= 10BROAD36 =

Obsolete Ethernet standard

10BROAD36 is an obsolete computer network standard in the Ethernet family. It was developed during the 1980s and specified in IEEE 802.3b-1985. The Institute of Electrical and Electronics Engineers standards committee IEEE 802 published the standard that was ratified in 1985 as an additional section 11 to the base Ethernet standard. It was also issued as ISO/IEC 8802-3 in 1989.
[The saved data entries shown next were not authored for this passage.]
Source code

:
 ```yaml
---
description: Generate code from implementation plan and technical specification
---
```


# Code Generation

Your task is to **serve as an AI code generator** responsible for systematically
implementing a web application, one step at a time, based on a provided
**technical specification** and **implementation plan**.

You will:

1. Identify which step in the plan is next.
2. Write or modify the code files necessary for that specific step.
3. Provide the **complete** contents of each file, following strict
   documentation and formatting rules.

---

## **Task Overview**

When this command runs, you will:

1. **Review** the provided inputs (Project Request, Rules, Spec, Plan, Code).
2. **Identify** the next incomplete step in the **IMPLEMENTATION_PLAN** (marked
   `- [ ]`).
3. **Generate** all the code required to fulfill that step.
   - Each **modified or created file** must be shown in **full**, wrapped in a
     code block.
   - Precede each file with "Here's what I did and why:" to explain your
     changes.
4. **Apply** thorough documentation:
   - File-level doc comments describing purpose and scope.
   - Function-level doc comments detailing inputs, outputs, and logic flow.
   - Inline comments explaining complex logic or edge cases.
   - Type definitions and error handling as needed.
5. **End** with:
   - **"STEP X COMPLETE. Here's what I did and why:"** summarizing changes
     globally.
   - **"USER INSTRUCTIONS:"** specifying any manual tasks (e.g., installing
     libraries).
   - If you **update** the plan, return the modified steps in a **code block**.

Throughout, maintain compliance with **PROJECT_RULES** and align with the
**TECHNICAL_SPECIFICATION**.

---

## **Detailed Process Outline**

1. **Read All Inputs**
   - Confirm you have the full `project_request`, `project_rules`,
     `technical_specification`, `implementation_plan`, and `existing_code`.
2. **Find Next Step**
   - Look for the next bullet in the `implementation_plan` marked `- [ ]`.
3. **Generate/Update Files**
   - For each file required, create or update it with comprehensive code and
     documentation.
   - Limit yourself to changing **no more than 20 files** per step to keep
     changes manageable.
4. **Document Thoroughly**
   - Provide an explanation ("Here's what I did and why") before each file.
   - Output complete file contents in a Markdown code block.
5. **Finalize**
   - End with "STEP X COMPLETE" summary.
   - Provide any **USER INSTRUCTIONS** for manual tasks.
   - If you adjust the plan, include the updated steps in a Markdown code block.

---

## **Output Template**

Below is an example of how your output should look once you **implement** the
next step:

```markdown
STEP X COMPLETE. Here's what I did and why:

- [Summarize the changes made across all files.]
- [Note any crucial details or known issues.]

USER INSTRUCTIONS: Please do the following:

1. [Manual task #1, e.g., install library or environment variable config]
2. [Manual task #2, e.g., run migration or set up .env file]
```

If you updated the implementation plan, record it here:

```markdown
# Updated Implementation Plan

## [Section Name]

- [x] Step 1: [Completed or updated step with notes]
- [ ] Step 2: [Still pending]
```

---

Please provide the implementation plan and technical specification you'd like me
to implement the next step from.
The standard supports 10 Mbit/s Ethernet signals over standard 75 ohm cable television (CATV) cable over a 3600-meter range. 10BROAD36 modulates its data onto a higher frequency carrier signal, much as an audio signal would modulate a carrier signal to be transmitted in a radio station. In telecommunications engineering, this is a broadband signaling technique. (Note: The term broadband has since been applied to describe high-speed Internet access, a different topic.) Broadband provides several advantages over the baseband signal used, for instance in 10BASE5. Range is greatly extended (3600 m, versus 500 m for 10BASE5), and multiple signals can be carried on the same cable. 10BROAD36 can even share a cable with standard television channels.

==Deployment==
10BROAD36 was less successful than its contemporaries because of the high equipment complexity (and cost) associated with it. The individual stations are much more expensive due to the extra radio frequency circuitry involved; however the primary extra complexity comes from the fact that 10BROAD36 is unidirectional. Signals can only travel one direction along the line, so head-end stations must be present on the line to repeat the signals (ensuring that no packets travel through the line indefinitely) on either another, backwards direction frequency on the same line, or another line entirely. This also increases latency and prevents bidirectional signal flow.

The extra complexity outweighed the advantage of reusability of CATV technology for the intended campus networks and metropolitan area networks. An installer at Boston University using the Ungermann-Bass product noted that no installers understood both the digital and analog aspects of the system.
In wide area networks it was quickly replaced by fiber-optic communication alternatives, such as 100BASE-FX (which provided ten times the data rate). Interest in cable modems was revived for residential Internet access, through later technologies such as Data Over Cable Service Interface Specification (DOCSIS) introduced in the 1990s and is still widely used today.